▸ **Data records**:

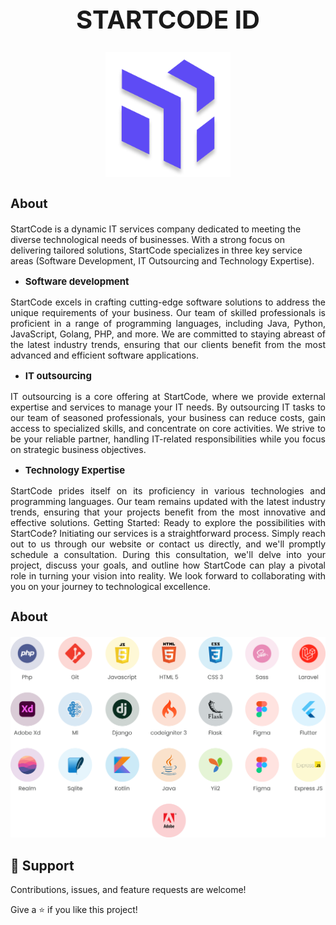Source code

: <h1 align="center" style="font-size:40px;font-weight:bold;">
STARTCODE ID
</h1>

<p align="center">

  <img src="assets/scode.png" style="width:200px;height:200px;" alt="Sublime's custom image"/>
</p>

<h3 align="left" style="font-size:20px;font-weight:bold;">
About
</h3>




StartCode is a dynamic IT services company dedicated to meeting the diverse technological needs of businesses. With a strong focus on delivering tailored solutions, StartCode specializes in three key service areas (Software Development, IT Outsourcing and Technology Expertise).  

- <p align="left" style="font-size:15px;font-weight:bold;">Software development</p>
<p align="justify">StartCode excels in crafting cutting-edge software solutions to address the unique requirements of your business. Our team of skilled professionals is proficient in a range of programming languages, including Java, Python, JavaScript, Golang, PHP, and more. We are committed to staying abreast of the latest industry trends, ensuring that our clients benefit from the most advanced and efficient software applications.  
</p>

- <p align="left" style="font-size:15px;font-weight:bold;">IT outsourcing</p>
<p align="justify">IT outsourcing is a core offering at StartCode, where we provide external expertise and services to manage your IT needs. By outsourcing IT tasks to our team of seasoned professionals, your business can reduce costs, gain access to specialized skills, and concentrate on core activities. We strive to be your reliable partner, handling IT-related responsibilities while you focus on strategic business objectives.</p>

- <p align="left" style="font-size:15px;font-weight:bold;">Technology Expertise</p>
<p align="justify">StartCode prides itself on its proficiency in various technologies and programming languages. Our team remains updated with the latest industry trends, ensuring that your projects benefit from the most innovative and effective solutions.  Getting Started: Ready to explore the possibilities with StartCode? Initiating our services is a straightforward process. Simply reach out to us through our website or contact us directly, and we'll promptly schedule a consultation. During this consultation, we'll delve into your project, discuss your goals, and outline how StartCode can play a pivotal role in turning your vision into reality. We look forward to collaborating with you on your journey to technological excellence.</p>


<h3 align="left" style="font-size:20px;font-weight:bold;">
About
</h3>

<img src="assets/techstack.png">


## 🤝 Support

Contributions, issues, and feature requests are welcome!

Give a ⭐️ if you like this project!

▸ **Task goal**: Set the preceding data down again word for word, omitting images.

▸ **Expected answer**:
Source code

: <h1 align="center" style="font-size:40px;font-weight:bold;">
STARTCODE ID
</h1>

<p align="center">

  <img src="assets/scode.png" style="width:200px;height:200px;" alt="Sublime's custom image"/>
</p>

<h3 align="left" style="font-size:20px;font-weight:bold;">
About
</h3>




StartCode is a dynamic IT services company dedicated to meeting the diverse technological needs of businesses. With a strong focus on delivering tailored solutions, StartCode specializes in three key service areas (Software Development, IT Outsourcing and Technology Expertise).  

- <p align="left" style="font-size:15px;font-weight:bold;">Software development</p>
<p align="justify">StartCode excels in crafting cutting-edge software solutions to address the unique requirements of your business. Our team of skilled professionals is proficient in a range of programming languages, including Java, Python, JavaScript, Golang, PHP, and more. We are committed to staying abreast of the latest industry trends, ensuring that our clients benefit from the most advanced and efficient software applications.  
</p>

- <p align="left" style="font-size:15px;font-weight:bold;">IT outsourcing</p>
<p align="justify">IT outsourcing is a core offering at StartCode, where we provide external expertise and services to manage your IT needs. By outsourcing IT tasks to our team of seasoned professionals, your business can reduce costs, gain access to specialized skills, and concentrate on core activities. We strive to be your reliable partner, handling IT-related responsibilities while you focus on strategic business objectives.</p>

- <p align="left" style="font-size:15px;font-weight:bold;">Technology Expertise</p>
<p align="justify">StartCode prides itself on its proficiency in various technologies and programming languages. Our team remains updated with the latest industry trends, ensuring that your projects benefit from the most innovative and effective solutions.  Getting Started: Ready to explore the possibilities with StartCode? Initiating our services is a straightforward process. Simply reach out to us through our website or contact us directly, and we'll promptly schedule a consultation. During this consultation, we'll delve into your project, discuss your goals, and outline how StartCode can play a pivotal role in turning your vision into reality. We look forward to collaborating with you on your journey to technological excellence.</p>


<h3 align="left" style="font-size:20px;font-weight:bold;">
About
</h3>

<img src="assets/techstack.png">


## 🤝 Support

Contributions, issues, and feature requests are welcome!

Give a ⭐️ if you like this project!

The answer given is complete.